Daniel CarterDaniel Carter27 April 2026
How to Use AI for SEO

I've been doing SEO for over 25 years. AI hasn't replaced any of it. What it has done is take work that used to eat hours and turn it into work that takes minutes. That's a real change, but it isn't magic. The output is only as good as the input, and the input is still you. SEO's are scrambling to take advantage of AI and automation - unfortunately, this also includes the SEO grifters/spammers and blackhatters.

AI has its place within SEO, to improve workflows, to automate mundane tasks and to help with data analysis and even for things such as content brief generation - it is NOT however a replacement for an SEO themselves - only those who have tried will understand why.

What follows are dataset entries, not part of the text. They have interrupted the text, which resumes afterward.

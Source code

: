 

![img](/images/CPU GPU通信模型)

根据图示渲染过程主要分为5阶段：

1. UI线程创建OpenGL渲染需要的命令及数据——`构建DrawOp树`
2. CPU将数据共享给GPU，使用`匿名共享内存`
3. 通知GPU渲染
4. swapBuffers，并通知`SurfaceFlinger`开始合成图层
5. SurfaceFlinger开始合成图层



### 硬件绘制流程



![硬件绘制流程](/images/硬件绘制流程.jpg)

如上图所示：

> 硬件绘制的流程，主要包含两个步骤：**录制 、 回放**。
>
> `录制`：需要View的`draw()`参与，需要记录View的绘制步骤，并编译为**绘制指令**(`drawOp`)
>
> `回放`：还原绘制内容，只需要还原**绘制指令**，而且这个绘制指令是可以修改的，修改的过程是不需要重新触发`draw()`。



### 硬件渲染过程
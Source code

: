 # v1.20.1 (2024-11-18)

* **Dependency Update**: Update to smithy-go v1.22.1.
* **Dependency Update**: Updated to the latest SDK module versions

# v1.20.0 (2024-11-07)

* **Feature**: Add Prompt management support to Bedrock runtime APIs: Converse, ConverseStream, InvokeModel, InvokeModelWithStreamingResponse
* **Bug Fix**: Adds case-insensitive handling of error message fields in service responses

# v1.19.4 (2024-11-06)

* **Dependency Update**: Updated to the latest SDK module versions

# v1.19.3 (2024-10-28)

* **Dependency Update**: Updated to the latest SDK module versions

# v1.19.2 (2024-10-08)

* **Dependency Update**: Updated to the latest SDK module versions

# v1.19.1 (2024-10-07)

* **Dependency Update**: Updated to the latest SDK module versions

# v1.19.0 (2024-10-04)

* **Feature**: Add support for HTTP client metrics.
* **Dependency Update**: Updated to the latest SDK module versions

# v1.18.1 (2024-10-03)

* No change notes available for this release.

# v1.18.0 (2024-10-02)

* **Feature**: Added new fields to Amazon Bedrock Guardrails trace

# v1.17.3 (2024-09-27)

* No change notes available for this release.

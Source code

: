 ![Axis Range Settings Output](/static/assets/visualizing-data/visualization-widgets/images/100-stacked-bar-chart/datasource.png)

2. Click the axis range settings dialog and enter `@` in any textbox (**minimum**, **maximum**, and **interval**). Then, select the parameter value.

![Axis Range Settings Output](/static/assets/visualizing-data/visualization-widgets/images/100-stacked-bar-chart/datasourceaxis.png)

This is the working version of how I actually use AI for SEO right now. Not the theoretical version. Not the one written by people who've never run a real client account. The version where you feed it bad prompts and get bad answers, where it hallucinates a backlink that doesn't exist, where the content it writes sounds like every other AI page on the internet unless you do something about it.

Here's what works and what doesn't.

What AI Is Actually Good At in SEO

The honest answer: AI is good at summarizing, drafting, classifying, and pattern-matching. It's poor at strategy, taste, and original insight. The moment you treat it like a strategist, it lets you down. The moment you treat it like a smart intern who needs clear instructions, you get a lot done.

Tasks where AI saves real time:

•        Generating outlines and briefs from existing pages

•        Drafting meta titles and descriptions in bulk

•        Writing schema markup

•        Cleaning and analyzing GSC, Ahrefs, and Semrush exports

•        Suggesting internal linking targets across hundreds of URLs

•        Producing first drafts you'll then rewrite

•        Explaining technical output like log files, server responses, and regex

Tasks where AI underperforms:

•        Original keyword strategy. It will hand you the obvious terms everyone is already targeting - or, it'll fabricate search volumes

•        Diagnosing why a page is dropping. It guesses from limited context. It can guess or make assumptions on data, but its rarely right on its own

•        Writing copy that sounds like you wrote it. Not without serious prompting and editing.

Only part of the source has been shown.